Is there a way from Python to see the text? I have no interest in formatting - I just want to classify documents as having or not having "some special phrase".

After reading your post above, I made a 100% native Python docx module to solve this specific problem.
# Import the module
from docx import *
# Open the .docx file
document = opendocx('A document.docx')
# Search returns true if found
search(document,'your search string')
The docx module is at https://python-docx.readthedocs.org/en/latest/

More exactly, a .docx document is a Zip archive in OpenXML format: you have first to uncompress it.
I downloaded a sample (Google: some search term filetype:docx) and after unzipping I found some folders. The word folder contains the document itself, in file document.xml.
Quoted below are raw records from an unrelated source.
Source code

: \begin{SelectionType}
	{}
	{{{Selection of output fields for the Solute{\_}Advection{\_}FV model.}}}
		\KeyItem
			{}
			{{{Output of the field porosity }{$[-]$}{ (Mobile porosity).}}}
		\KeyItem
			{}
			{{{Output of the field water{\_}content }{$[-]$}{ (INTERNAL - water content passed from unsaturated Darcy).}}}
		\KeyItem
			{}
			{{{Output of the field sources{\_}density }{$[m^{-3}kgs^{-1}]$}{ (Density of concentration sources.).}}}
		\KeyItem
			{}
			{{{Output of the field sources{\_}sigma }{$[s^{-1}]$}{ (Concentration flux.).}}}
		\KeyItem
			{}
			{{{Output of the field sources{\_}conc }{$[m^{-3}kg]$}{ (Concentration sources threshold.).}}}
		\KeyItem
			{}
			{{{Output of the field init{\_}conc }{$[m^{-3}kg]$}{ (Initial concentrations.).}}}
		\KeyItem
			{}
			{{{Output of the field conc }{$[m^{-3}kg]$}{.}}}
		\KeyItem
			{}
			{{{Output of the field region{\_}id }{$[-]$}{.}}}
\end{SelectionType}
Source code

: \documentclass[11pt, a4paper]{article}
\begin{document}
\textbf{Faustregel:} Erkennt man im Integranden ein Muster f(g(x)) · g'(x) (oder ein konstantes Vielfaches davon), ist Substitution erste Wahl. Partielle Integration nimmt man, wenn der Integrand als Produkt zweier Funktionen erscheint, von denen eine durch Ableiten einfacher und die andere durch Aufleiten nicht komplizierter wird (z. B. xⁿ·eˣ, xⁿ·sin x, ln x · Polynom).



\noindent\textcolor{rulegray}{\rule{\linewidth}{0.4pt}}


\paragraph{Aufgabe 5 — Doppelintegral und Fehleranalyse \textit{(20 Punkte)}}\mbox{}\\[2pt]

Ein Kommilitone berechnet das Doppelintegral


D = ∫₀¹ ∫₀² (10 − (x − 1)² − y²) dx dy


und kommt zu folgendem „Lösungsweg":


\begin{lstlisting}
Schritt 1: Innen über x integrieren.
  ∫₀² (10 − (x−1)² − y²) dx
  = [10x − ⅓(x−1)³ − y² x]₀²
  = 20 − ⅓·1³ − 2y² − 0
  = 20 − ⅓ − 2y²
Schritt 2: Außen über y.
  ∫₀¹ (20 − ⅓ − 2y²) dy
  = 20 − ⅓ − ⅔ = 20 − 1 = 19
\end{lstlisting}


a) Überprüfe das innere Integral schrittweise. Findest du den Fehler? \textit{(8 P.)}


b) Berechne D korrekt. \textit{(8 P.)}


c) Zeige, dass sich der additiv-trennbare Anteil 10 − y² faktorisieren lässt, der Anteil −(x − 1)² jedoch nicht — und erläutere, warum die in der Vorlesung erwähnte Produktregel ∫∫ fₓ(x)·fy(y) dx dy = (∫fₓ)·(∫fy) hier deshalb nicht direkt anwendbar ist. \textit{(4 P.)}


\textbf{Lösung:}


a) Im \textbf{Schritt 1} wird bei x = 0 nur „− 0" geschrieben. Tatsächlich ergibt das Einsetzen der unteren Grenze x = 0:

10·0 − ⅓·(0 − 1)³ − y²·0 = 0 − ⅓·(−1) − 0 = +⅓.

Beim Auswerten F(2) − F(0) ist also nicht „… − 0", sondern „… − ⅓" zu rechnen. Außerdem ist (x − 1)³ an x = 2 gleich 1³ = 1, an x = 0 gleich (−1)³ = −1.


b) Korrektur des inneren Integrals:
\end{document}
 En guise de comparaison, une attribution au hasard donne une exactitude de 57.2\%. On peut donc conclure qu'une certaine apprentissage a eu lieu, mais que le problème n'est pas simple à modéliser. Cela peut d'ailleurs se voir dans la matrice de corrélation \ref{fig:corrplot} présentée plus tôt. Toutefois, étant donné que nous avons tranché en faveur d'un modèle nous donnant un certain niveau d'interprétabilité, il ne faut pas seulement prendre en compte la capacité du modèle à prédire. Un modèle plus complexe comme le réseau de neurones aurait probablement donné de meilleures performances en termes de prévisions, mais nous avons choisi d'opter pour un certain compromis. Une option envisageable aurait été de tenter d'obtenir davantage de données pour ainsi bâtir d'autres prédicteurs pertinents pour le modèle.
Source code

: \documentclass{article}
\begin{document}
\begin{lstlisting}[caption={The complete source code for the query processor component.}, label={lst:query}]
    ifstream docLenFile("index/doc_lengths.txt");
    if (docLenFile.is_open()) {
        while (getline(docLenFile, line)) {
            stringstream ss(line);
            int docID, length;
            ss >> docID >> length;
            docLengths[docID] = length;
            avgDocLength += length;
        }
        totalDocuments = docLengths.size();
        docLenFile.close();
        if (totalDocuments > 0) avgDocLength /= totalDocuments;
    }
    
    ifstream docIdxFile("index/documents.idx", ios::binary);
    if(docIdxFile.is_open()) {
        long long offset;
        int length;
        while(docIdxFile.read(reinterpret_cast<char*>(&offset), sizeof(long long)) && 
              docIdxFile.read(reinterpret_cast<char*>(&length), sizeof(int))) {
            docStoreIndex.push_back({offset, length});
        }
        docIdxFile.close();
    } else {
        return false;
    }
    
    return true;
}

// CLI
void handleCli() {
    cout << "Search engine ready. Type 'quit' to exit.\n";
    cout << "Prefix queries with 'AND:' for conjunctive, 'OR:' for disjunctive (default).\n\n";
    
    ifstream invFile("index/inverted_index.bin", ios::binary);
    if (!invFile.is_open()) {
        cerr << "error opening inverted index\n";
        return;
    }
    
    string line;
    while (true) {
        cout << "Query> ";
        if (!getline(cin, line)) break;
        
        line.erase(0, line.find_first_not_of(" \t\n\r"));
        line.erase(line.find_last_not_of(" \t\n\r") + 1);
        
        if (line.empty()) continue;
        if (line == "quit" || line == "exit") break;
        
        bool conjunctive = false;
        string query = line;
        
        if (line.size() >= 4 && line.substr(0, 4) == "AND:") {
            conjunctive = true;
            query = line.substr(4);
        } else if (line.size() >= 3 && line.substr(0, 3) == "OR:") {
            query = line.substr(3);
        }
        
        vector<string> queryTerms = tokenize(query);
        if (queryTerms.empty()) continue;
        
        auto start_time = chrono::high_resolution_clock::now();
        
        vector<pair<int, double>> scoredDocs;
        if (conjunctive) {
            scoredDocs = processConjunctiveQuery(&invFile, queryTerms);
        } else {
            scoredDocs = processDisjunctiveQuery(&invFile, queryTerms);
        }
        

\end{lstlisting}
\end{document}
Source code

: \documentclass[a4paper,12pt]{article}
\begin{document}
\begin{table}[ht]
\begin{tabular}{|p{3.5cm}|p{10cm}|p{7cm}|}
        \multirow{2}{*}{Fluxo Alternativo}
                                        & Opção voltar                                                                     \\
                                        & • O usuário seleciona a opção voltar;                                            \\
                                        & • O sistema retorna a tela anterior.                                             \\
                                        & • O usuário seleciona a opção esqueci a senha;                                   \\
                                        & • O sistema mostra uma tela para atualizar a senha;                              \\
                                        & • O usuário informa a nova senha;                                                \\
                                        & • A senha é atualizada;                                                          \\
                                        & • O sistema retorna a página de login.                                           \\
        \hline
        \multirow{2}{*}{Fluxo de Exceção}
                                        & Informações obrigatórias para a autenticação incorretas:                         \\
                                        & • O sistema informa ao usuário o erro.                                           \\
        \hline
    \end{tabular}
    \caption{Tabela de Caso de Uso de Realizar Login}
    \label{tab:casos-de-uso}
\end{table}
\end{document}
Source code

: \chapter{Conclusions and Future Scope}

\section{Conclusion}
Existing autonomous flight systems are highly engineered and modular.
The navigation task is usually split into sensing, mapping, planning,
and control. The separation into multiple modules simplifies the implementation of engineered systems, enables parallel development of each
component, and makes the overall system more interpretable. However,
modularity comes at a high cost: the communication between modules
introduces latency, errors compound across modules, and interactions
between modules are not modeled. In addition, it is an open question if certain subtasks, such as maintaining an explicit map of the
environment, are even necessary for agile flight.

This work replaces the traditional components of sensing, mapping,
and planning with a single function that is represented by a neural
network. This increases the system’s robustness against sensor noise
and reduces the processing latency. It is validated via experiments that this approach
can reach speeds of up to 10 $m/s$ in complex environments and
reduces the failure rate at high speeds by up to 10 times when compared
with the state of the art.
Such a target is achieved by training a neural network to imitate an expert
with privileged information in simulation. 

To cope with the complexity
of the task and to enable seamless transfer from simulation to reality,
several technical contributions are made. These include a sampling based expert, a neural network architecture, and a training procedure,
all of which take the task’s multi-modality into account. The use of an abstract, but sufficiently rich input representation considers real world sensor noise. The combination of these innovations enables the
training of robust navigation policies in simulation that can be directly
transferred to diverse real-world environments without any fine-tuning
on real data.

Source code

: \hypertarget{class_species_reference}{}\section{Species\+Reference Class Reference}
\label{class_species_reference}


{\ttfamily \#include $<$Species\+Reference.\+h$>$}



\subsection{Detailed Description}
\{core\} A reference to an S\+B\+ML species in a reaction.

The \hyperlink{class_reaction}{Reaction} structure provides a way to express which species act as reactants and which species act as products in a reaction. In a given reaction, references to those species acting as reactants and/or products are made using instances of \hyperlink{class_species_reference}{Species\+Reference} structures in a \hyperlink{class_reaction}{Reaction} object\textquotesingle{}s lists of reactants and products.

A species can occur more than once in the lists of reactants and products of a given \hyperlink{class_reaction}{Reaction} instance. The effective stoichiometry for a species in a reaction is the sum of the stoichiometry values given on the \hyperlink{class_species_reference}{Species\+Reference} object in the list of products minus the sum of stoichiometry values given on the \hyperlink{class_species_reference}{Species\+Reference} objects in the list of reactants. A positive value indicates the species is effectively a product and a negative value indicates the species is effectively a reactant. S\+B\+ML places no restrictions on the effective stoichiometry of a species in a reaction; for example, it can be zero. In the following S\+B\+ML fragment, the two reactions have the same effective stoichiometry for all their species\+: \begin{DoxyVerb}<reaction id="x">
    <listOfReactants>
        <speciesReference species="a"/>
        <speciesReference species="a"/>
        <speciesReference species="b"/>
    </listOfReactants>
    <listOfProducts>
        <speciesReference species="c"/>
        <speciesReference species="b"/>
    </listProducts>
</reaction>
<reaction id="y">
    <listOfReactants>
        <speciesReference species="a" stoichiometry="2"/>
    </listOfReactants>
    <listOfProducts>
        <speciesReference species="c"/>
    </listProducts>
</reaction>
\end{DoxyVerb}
A problem with searching inside a Word document XML file is that the text can be split into elements at any character. It will certainly be split if formatting is different, for example as in Hello World. But it can be split at any point and that is valid in OOXML. So you will end up dealing with XML like this even if formatting does not change in the middle of the phrase!
<w:p w:rsidR="00C07F31" w:rsidRDefault="003F6D7A">
<w:r w:rsidRPr="003F6D7A">
<w:rPr>
<w:b />
</w:rPr>
<w:t>Hello</w:t>
</w:r>
<w:r>
<w:t xml:space="preserve">World.</w:t>
</w:r>
</w:p>
You can of course load it into an XML DOM tree (not sure what this will be in Python) and ask to get text only as a string, but you could end up with many other "dead ends" just because the OOXML spec is around 6000 pages long and MS Word can write lots of "stuff" you don't expect. So you could end up writing your own document processing library.
Or you can try using Aspose.Words.
It is available as .NET and Java products. Both can be used from Python. One via COM Interop another via JPype. See Aspose.Words Programmers Guide, Utilize Aspose.Words in Other Programming Languages (sorry I can't post a second link, stackoverflow does not let me yet).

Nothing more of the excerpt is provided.